Affiche, catalogue, fresque collective : le droit d'auteur que votre asso oublie
Votre association reproduit le dessin d'un adhérent sur l'affiche de l'expo. Sans cession écrite des droits, l'auteur peut vous attaquer en contrefaçon.
- Adhérer à votre association ne transfère aucun droit d'auteur : l'adhérent reste propriétaire de ses œuvres et de leur image, sauf cession écrite et précise.
- Reproduire un dessin sur une affiche, un catalogue, un site ou un tote bag sans autorisation expose l'association à une action en contrefaçon, même si l'auteur est un membre bénévole.
- Le droit moral de l'auteur est inaliénable : même avec une cession des droits patrimoniaux, recadrer, coloriser ou tronquer une œuvre sans accord peut constituer une atteinte.
- Une RC Professionnelle couvrant l'atteinte involontaire aux droits de propriété intellectuelle prend en charge la défense et les conséquences financières d'un litige de contrefaçon.
L'erreur fondatrice : croire que l'adhésion transfère les droits
C'est le malentendu le plus répandu dans les associations d'arts graphiques.

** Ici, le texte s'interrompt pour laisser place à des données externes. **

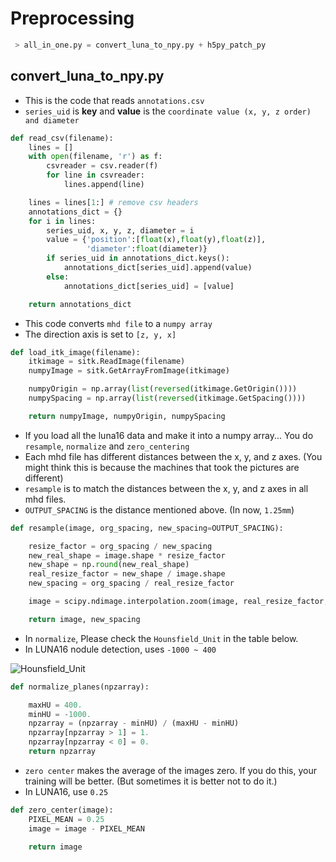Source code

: # Preprocessing
```python
 > all_in_one.py = convert_luna_to_npy.py + h5py_patch_py
```

## convert_luna_to_npy.py
* This is the code that reads `annotations.csv`
* `series_uid` is **key** and **value** is the `coordinate value (x, y, z order) and diameter`
```python
def read_csv(filename):
    lines = []
    with open(filename, 'r') as f:
        csvreader = csv.reader(f)
        for line in csvreader:
            lines.append(line)

    lines = lines[1:] # remove csv headers
    annotations_dict = {}
    for i in lines:
        series_uid, x, y, z, diameter = i
        value = {'position':[float(x),float(y),float(z)],
                 'diameter':float(diameter)}
        if series_uid in annotations_dict.keys():
            annotations_dict[series_uid].append(value)
        else:
            annotations_dict[series_uid] = [value]

    return annotations_dict
```

* This code converts `mhd file` to a `numpy array`
* The direction axis is set to `[z, y, x]`
```python
def load_itk_image(filename):
    itkimage = sitk.ReadImage(filename)
    numpyImage = sitk.GetArrayFromImage(itkimage)

    numpyOrigin = np.array(list(reversed(itkimage.GetOrigin())))
    numpySpacing = np.array(list(reversed(itkimage.GetSpacing())))

    return numpyImage, numpyOrigin, numpySpacing    
```

* If you load all the luna16 data and make it into a numpy array... You do `resample`, `normalize` and `zero_centering`
* Each mhd file has different distances between the x, y, and z axes. (You might think this is because the machines that took the pictures are different)
* `resample` is to match the distances between the x, y, and z axes in all mhd files. 
* `OUTPUT_SPACING` is the distance mentioned above. (In now, `1.25mm`)
```python
def resample(image, org_spacing, new_spacing=OUTPUT_SPACING):

    resize_factor = org_spacing / new_spacing
    new_real_shape = image.shape * resize_factor
    new_shape = np.round(new_real_shape)
    real_resize_factor = new_shape / image.shape
    new_spacing = org_spacing / real_resize_factor

    image = scipy.ndimage.interpolation.zoom(image, real_resize_factor, mode='nearest')

    return image, new_spacing
```

* In `normalize`, Please check the `Hounsfield_Unit` in the table below.
* In LUNA16 nodule detection, uses `-1000 ~ 400`

![Hounsfield_Unit](http://i.imgur.com/4rlyReh.png)

```python
def normalize_planes(npzarray):

    maxHU = 400.
    minHU = -1000.
    npzarray = (npzarray - minHU) / (maxHU - minHU)
    npzarray[npzarray > 1] = 1.
    npzarray[npzarray < 0] = 0.
    return npzarray
```

* `zero center` makes the average of the images zero. If you do this, your training will be better. (But sometimes it is better not to do it.)
* In LUNA16, use `0.25`
```python
def zero_center(image):
    PIXEL_MEAN = 0.25
    image = image - PIXEL_MEAN

    return image
```
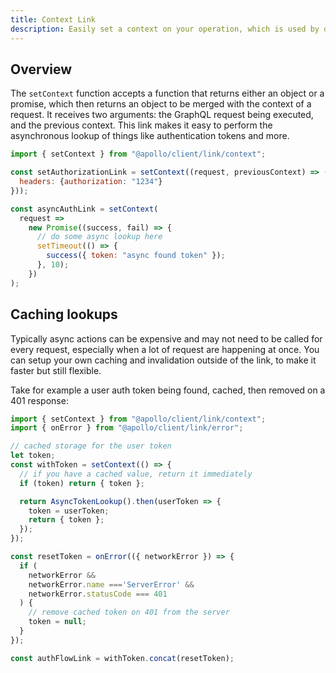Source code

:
 ```yaml
---
title: Context Link
description: Easily set a context on your operation, which is used by other links further down the chain.
---
```


## Overview

The `setContext` function accepts a function that returns either an object or a promise, which then returns an object to be merged with the context of a request. It receives two arguments: the GraphQL request being executed, and the previous context. This link makes it easy to perform the asynchronous lookup of things like authentication tokens and more.

```js
import { setContext } from "@apollo/client/link/context";

const setAuthorizationLink = setContext((request, previousContext) => ({
  headers: {authorization: "1234"}
}));

const asyncAuthLink = setContext(
  request =>
    new Promise((success, fail) => {
      // do some async lookup here
      setTimeout(() => {
        success({ token: "async found token" });
      }, 10);
    })
);
```

## Caching lookups

Typically async actions can be expensive and may not need to be called for every request, especially when a lot of request are happening at once. You can setup your own caching and invalidation outside of the link, to make it faster but still flexible.

Take for example a user auth token being found, cached, then removed on a 401 response:

```js
import { setContext } from "@apollo/client/link/context";
import { onError } from "@apollo/client/link/error";

// cached storage for the user token
let token;
const withToken = setContext(() => {
  // if you have a cached value, return it immediately
  if (token) return { token };

  return AsyncTokenLookup().then(userToken => {
    token = userToken;
    return { token };
  });
});

const resetToken = onError(({ networkError }) => {
  if (
    networkError &&
    networkError.name ==='ServerError' &&
    networkError.statusCode === 401
  ) {
    // remove cached token on 401 from the server
    token = null;
  }
});

const authFlowLink = withToken.concat(resetToken);
```
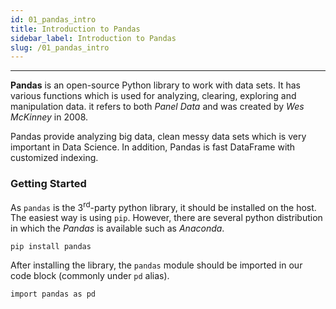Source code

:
 ```yaml
---
id: 01_pandas_intro
title: Introduction to Pandas
sidebar_label: Introduction to Pandas
slug: /01_pandas_intro
---
```


---


**Pandas** is an open-source Python library to work with data sets. It has various functions which is used for analyzing, clearing, exploring and manipulation data. it refers to both *Panel Data* and was created by *Wes McKinney* in 2008.

Pandas provide analyzing big data, clean messy data sets which is very important in Data Science. In addition, Pandas is fast DataFrame with customized indexing.

### Getting Started

As `pandas` is the 3<sup>rd</sup>-party python library, it should be installed on the host. The easiest way is using `pip`. However, there are several python distribution in which the *Pandas* is available such as *Anaconda*.

`pip install pandas`

After installing the library, the `pandas` module should be imported in our code block (commonly under `pd` alias).

`import pandas as pd`
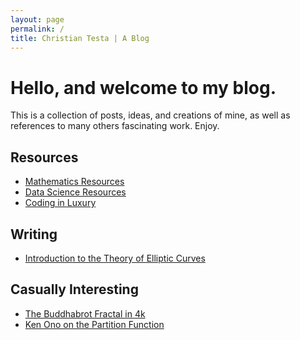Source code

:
 ```yaml
---
layout: page
permalink: /
title: Christian Testa | A Blog
---
```


# Hello, and welcome to my blog.

This is a collection of posts, ideas, and creations of mine, as well as
references to many others fascinating work. Enjoy.

## Resources
- [Mathematics Resources](http://ctesta.com/articles/2017-03/Math-Resources)
- [Data Science Resources](http://ctesta.com/articles/2017-03/Data-Science-Resources)
- [Coding in Luxury](http://ctesta.com/articles/2017-03/Coding-in-Luxury)

## Writing
- [Introduction to the Theory of Elliptic Curves](http://ctesta.com/articles/2017-03/Introduction-to-Elliptic-Curves)

## Casually Interesting
- [The Buddhabrot Fractal in 4k](https://www.youtube.com/watch?v=zxIcydL7wwY)
- [Ken Ono on the Partition Function](https://www.youtube.com/watch?v=aj4FozCSg8g)
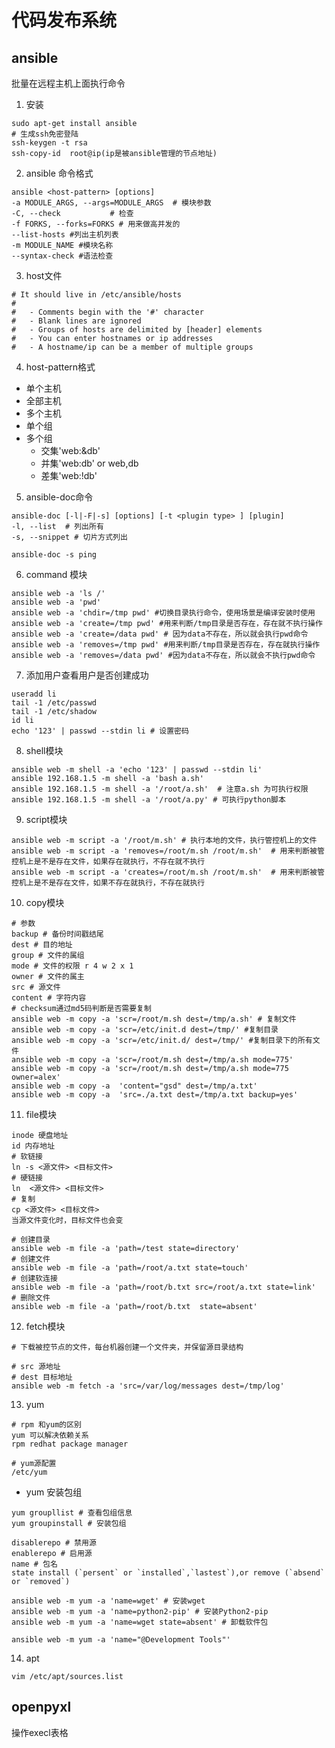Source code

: # 代码发布系统

## ansible

批量在远程主机上面执行命令

1. 安装

```shell
sudo apt-get install ansible
# 生成ssh免密登陆
ssh-keygen -t rsa
ssh-copy-id  root@ip(ip是被ansible管理的节点地址)
```

2. ansible 命令格式

```shell
ansible <host-pattern> [options]
-a MODULE_ARGS, --args=MODULE_ARGS  # 模块参数
-C, --check           # 检查
-f FORKS, --forks=FORKS # 用来做高并发的
--list-hosts #列出主机列表
-m MODULE_NAME #模块名称
--syntax-check #语法检查
```

3. host文件

```shell
# It should live in /etc/ansible/hosts
#
#   - Comments begin with the '#' character
#   - Blank lines are ignored
#   - Groups of hosts are delimited by [header] elements
#   - You can enter hostnames or ip addresses
#   - A hostname/ip can be a member of multiple groups
```

4. host-pattern格式

- 单个主机
- 全部主机
- 多个主机
- 单个组
- 多个组
  - 交集'web:&db'
  - 并集'web:db' or web,db
  - 差集'web:!db'

5. ansible-doc命令

```shell
ansible-doc [-l|-F|-s] [options] [-t <plugin type> ] [plugin]
-l, --list  # 列出所有
-s, --snippet # 切片方式列出

ansible-doc -s ping
```

6. command 模块

```shell
ansible web -a 'ls /'
ansible web -a 'pwd'
ansible web -a 'chdir=/tmp pwd' #切换目录执行命令，使用场景是编译安装时使用
ansible web -a 'create=/tmp pwd' #用来判断/tmp目录是否存在，存在就不执行操作
ansible web -a 'create=/data pwd' # 因为data不存在，所以就会执行pwd命令
ansible web -a 'removes=/tmp pwd' #用来判断/tmp目录是否存在，存在就执行操作
ansible web -a 'removes=/data pwd' #因为data不存在，所以就会不执行pwd命令
```

7. 添加用户查看用户是否创建成功

```shell
useradd li
tail -1 /etc/passwd
tail -1 /etc/shadow
id li
echo '123' | passwd --stdin li # 设置密码
```

8. shell模块

```shell
ansible web -m shell -a 'echo '123' | passwd --stdin li'
ansible 192.168.1.5 -m shell -a 'bash a.sh' 
ansible 192.168.1.5 -m shell -a '/root/a.sh'  # 注意a.sh 为可执行权限
ansible 192.168.1.5 -m shell -a '/root/a.py' # 可执行python脚本
```

9. script模块

```shell
ansible web -m script -a '/root/m.sh' # 执行本地的文件，执行管控机上的文件
ansible web -m script -a 'removes=/root/m.sh /root/m.sh'  # 用来判断被管控机上是不是存在文件，如果存在就执行，不存在就不执行
ansible web -m script -a 'creates=/root/m.sh /root/m.sh'  # 用来判断被管控机上是不是存在文件，如果不存在就执行，不存在就执行
```

10. copy模块

```shell
# 参数
backup # 备份时间戳结尾
dest # 目的地址
group # 文件的属组
mode # 文件的权限 r 4 w 2 x 1
owner # 文件的属主
src # 源文件
content # 字符内容
# checksum通过md5码判断是否需要复制
ansible web -m copy -a 'scr=/root/m.sh dest=/tmp/a.sh' # 复制文件
ansible web -m copy -a 'scr=/etc/init.d dest=/tmp/' #复制目录
ansible web -m copy -a 'scr=/etc/init.d/ dest=/tmp/' #复制目录下的所有文件
ansible web -m copy -a 'scr=/root/m.sh dest=/tmp/a.sh mode=775'
ansible web -m copy -a 'scr=/root/m.sh dest=/tmp/a.sh mode=775 owner=alex'
ansible web -m copy -a  'content="gsd" dest=/tmp/a.txt'
ansible web -m copy -a  'src=./a.txt dest=/tmp/a.txt backup=yes'
```

11. file模块

```shell
inode 硬盘地址
id 内存地址
# 软链接
ln -s <源文件> <目标文件>
# 硬链接
ln  <源文件> <目标文件>
# 复制
cp <源文件> <目标文件>
当源文件变化时，目标文件也会变
```

```shell
# 创建目录
ansible web -m file -a 'path=/test state=directory'
# 创建文件
ansible web -m file -a 'path=/root/a.txt state=touch'
# 创建软连接
ansible web -m file -a 'path=/root/b.txt src=/root/a.txt state=link'
# 删除文件
ansible web -m file -a 'path=/root/b.txt  state=absent'
```

12. fetch模块

```shell
# 下载被控节点的文件，每台机器创建一个文件夹，并保留源目录结构

# src 源地址
# dest 目标地址
ansible web -m fetch -a 'src=/var/log/messages dest=/tmp/log'
```

13. yum

```shell
# rpm 和yum的区别
yum 可以解决依赖关系
rpm redhat package manager 

# yum源配置
/etc/yum
```

- yum 安装包组

```shell
yum groupllist # 查看包组信息
yum groupinstall # 安装包组
```

```shell
disablerepo # 禁用源
enablerepo # 启用源
name # 包名
state install (`persent` or `installed`,`lastest`),or remove (`absend` or `removed`)
```

```shell
ansible web -m yum -a 'name=wget' # 安装wget
ansible web -m yum -a 'name=python2-pip' # 安装Python2-pip
ansible web -m yum -a 'name=wget state=absent' # 卸载软件包

ansible web -m yum -a 'name="@Development Tools"'
```







14. apt

```shell
vim /etc/apt/sources.list
```



























## openpyxl

操作execl表格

Un adhérent participe aux ateliers, expose avec le collectif, contribue à une fresque commune ou à un fanzine. L'association considère alors, implicitement, que ces œuvres « appartiennent » au groupe et qu'elle peut les reproduire librement sur ses supports de communication.
C'est faux. En droit français, l'auteur d'une œuvre de l'esprit est titulaire de droits dès la création, sans aucune formalité (article L. 111-1 du Code de la propriété intellectuelle). L'adhésion à une association ne transfère aucun droit d'auteur. Le statut d'adhérent, de bénévole, ou même de fondateur n'y change rien : chaque créateur reste propriétaire de ses œuvres et de leur exploitation.
Concrètement, cela signifie que l'association n'a pas le droit de reproduire le dessin d'un membre sur une affiche, dans un catalogue, sur le site web, un tote bag ou les réseaux sociaux sans son autorisation. Cette autorisation ne se présume pas : elle doit être donnée, et de préférence par écrit. Tant qu'elle n'existe pas, chaque reproduction est juridiquement un acte de contrefaçon, même commis de bonne foi.
Ce qu'une cession de droits doit contenir pour être valable
Pour exploiter légalement l'œuvre d'un adhérent ou d'un intervenant, l'association doit obtenir une cession des droits d'exploitation. Le Code de la propriété intellectuelle est exigeant : une cession vague ou globale est nulle. Elle doit délimiter précisément ce qui est cédé.
Quatre éléments doivent figurer dans l'autorisation (article L. 131-3) :
- Les droits cédés. Reproduction, représentation, adaptation : chaque droit doit être mentionné distinctement. Céder « tous les droits » sans détail ne suffit pas.
- La destination. Pour quel usage ? Affiche de l'exposition, catalogue, communication sur les réseaux, produits dérivés vendus au profit de l'association : chaque usage doit être prévu.
- L'étendue géographique. France, web mondial, etc.
- La durée. Pour la seule exposition, pour cinq ans, à titre permanent : la durée doit être fixée.
Une autorisation orale « tu peux mettre mon dessin sur l'affiche » est juridiquement fragile et limitée à cet usage précis. Elle ne couvre ni le catalogue, ni le site, ni les tote bags vendus à la buvette. Chaque nouvel usage suppose un nouvel accord.
Le réflexe à intégrer : faire signer aux adhérents et intervenants, en début de saison ou au moment du dépôt d'une œuvre, une autorisation d'exploitation claire précisant les supports envisagés. Ce document, qui ne coûte rien, désamorce l'immense majorité des litiges.
Le double risque : droits patrimoniaux et droit moral
Le droit d'auteur français se compose de deux volets, et l'association peut fauter sur les deux sans le savoir.
Le premier volet, ce sont les droits patrimoniaux : le droit d'exploiter l'œuvre, de la reproduire et de la diffuser. C'est sur ce terrain que se situe la contrefaçon classique : reproduire une œuvre sans avoir obtenu la cession. Reproduire le dessin d'un membre sur 500 affiches sans accord, vendre des tote bags imprimés d'une œuvre collective sans répartir les droits : autant d'actes qui engagent la responsabilité de l'association.
Le second volet, plus subtil, c'est le droit moral. Il est perpétuel, inaliénable et incessible (article L. 121-1) : même une cession en bonne et due forme des droits patrimoniaux ne le transfère jamais. Il impose à l'association deux obligations souvent oubliées :
- Le respect du nom de l'auteur. Reproduire une œuvre sans créditer son auteur porte atteinte à son droit de paternité.
- Le respect de l'intégrité de l'œuvre. Recadrer un dessin pour qu'il rentre dans un format d'affiche, le coloriser, le tronquer, ajouter du texte par-dessus sans l'accord de l'auteur peut constituer une atteinte au droit au respect de l'œuvre.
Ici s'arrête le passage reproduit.